介護付き有料老人ホームの「SOMPOケア ラヴィーレ」では、施設に事務専用の職員を置いているほどだ。国と市町村がシェアして介護の給付をしていることが要因なのだが、一斉に電子申請ができるようになれば、現場の職員がもっと介護の仕事そのものに時間が割けるようになるはずだ。

――今後もきちんと利益の確保はできるのか。

 17年度末は1192億円になったが、3ヵ年計画では、21年で売上高1300億円程度の計画を立てており、手堅い数字とはいえ、もっと介護保険外のビジネスに進出していくことも考えている。介護度が進展しない、あるいは認知症が進行しないようなリハビリやスポーツといった健康・ヘルスケアのビジネスや、調理済みのデリパックやソフト食などの販売などはできるのではないか。

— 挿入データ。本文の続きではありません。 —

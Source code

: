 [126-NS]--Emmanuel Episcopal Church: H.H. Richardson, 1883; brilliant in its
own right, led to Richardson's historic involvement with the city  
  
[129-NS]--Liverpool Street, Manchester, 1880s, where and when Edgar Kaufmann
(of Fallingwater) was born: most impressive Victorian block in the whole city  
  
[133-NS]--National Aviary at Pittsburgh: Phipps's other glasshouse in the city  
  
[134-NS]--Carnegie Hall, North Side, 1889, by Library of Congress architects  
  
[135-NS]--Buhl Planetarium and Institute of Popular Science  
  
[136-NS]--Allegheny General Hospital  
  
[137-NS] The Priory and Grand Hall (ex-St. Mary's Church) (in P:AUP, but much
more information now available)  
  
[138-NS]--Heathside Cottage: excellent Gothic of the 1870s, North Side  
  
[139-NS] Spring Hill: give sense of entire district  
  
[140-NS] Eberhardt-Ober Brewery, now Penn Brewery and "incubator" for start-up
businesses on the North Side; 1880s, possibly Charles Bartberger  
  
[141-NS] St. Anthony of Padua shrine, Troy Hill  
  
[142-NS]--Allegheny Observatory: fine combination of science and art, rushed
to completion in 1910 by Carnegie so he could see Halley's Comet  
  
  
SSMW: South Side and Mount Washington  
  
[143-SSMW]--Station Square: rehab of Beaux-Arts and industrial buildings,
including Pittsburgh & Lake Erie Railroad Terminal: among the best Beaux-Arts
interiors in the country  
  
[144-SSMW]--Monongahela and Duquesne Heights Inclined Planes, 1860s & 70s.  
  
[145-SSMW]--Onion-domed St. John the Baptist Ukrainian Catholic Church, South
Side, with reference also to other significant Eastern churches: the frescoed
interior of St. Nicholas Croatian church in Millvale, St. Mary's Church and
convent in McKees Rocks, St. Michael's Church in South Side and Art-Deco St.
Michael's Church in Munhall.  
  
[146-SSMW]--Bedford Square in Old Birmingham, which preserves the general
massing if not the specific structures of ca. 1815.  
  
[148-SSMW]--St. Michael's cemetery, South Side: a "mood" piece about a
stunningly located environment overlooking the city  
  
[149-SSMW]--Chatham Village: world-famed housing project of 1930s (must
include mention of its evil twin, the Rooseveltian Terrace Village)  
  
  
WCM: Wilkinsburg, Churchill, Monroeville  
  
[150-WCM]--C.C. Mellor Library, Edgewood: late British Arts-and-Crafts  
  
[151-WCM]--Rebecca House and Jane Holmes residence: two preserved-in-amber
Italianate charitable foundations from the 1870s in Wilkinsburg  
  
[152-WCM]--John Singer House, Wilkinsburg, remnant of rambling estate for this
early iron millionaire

「SOMPOケア FOOD LAB」という施設を造り、年中介護食を開発していて、最終的には私が試食して決裁している。ソフト食はプリンみたいなものだが、とんかつの味がするものまである。衣の味までしっかりと付いていて、普通のとんかつよりおいしいんじゃないかと思ったほどだ。

 SOMPOホールディングスとしては、MCI(軽度認知障害)と診断された時に、予防のための保険金を支払うという保険を新たに開発した。

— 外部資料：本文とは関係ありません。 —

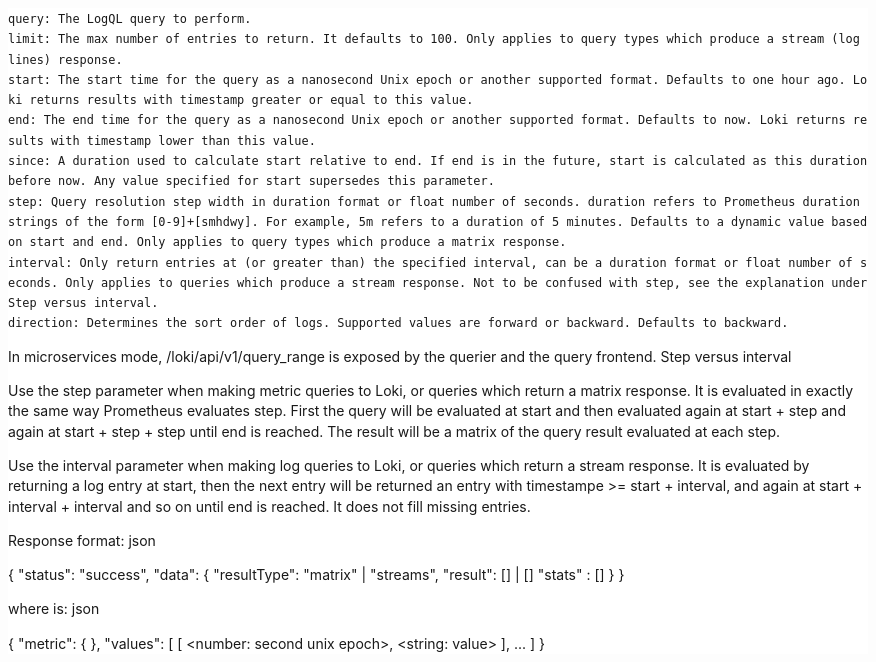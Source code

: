     query: The LogQL query to perform.
    limit: The max number of entries to return. It defaults to 100. Only applies to query types which produce a stream (log lines) response.
    start: The start time for the query as a nanosecond Unix epoch or another supported format. Defaults to one hour ago. Loki returns results with timestamp greater or equal to this value.
    end: The end time for the query as a nanosecond Unix epoch or another supported format. Defaults to now. Loki returns results with timestamp lower than this value.
    since: A duration used to calculate start relative to end. If end is in the future, start is calculated as this duration before now. Any value specified for start supersedes this parameter.
    step: Query resolution step width in duration format or float number of seconds. duration refers to Prometheus duration strings of the form [0-9]+[smhdwy]. For example, 5m refers to a duration of 5 minutes. Defaults to a dynamic value based on start and end. Only applies to query types which produce a matrix response.
    interval: Only return entries at (or greater than) the specified interval, can be a duration format or float number of seconds. Only applies to queries which produce a stream response. Not to be confused with step, see the explanation under Step versus interval.
    direction: Determines the sort order of logs. Supported values are forward or backward. Defaults to backward.

In microservices mode, /loki/api/v1/query_range is exposed by the querier and the query frontend.
Step versus interval

Use the step parameter when making metric queries to Loki, or queries which return a matrix response. It is evaluated in exactly the same way Prometheus evaluates step. First the query will be evaluated at start and then evaluated again at start + step and again at start + step + step until end is reached. The result will be a matrix of the query result evaluated at each step.

Use the interval parameter when making log queries to Loki, or queries which return a stream response. It is evaluated by returning a log entry at start, then the next entry will be returned an entry with timestampe >= start + interval, and again at start + interval + interval and so on until end is reached. It does not fill missing entries.

Response format:
json

{
  "status": "success",
  "data": {
    "resultType": "matrix" | "streams",
    "result": [<matrix value>] | [<stream value>]
    "stats" : [<statistics>]
  }
}

where <matrix value> is:
json

{
  "metric": {
    <label key-value pairs>
  },
  "values": [
    [
      <number: second unix epoch>,
      <string: value>
    ],
    ...
  ]
}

 従来の保険は病気になってから支払われるが、その前の段階で、進行を遅らせるためのいろいろな知恵のためにお金を使っていただくという保険だ。これは、介護事業と保険事業を展開しているグループだからこそ提供できるものだろう。

◎遠藤 健/SOMPOケア株式会社 代表取締役社長COO。1976年4月に安田火災海上保険に入社。損害保険ジャパン専務執行役員東京本部長、ジャパン保険サービス(現・損保ジャパン日本興亜保険サービス)代表取締役社長を経て、2015年12月SOMPOケアネクスト代表取締役社長に就任。今年7月、SOMPOホールディングス傘下の介護事業運営会社であるSOMPOケア、SOMPOケアネクスト、ジャパンケアサービス、プランニングケアの4社が合併したSOMPOケアにて現職。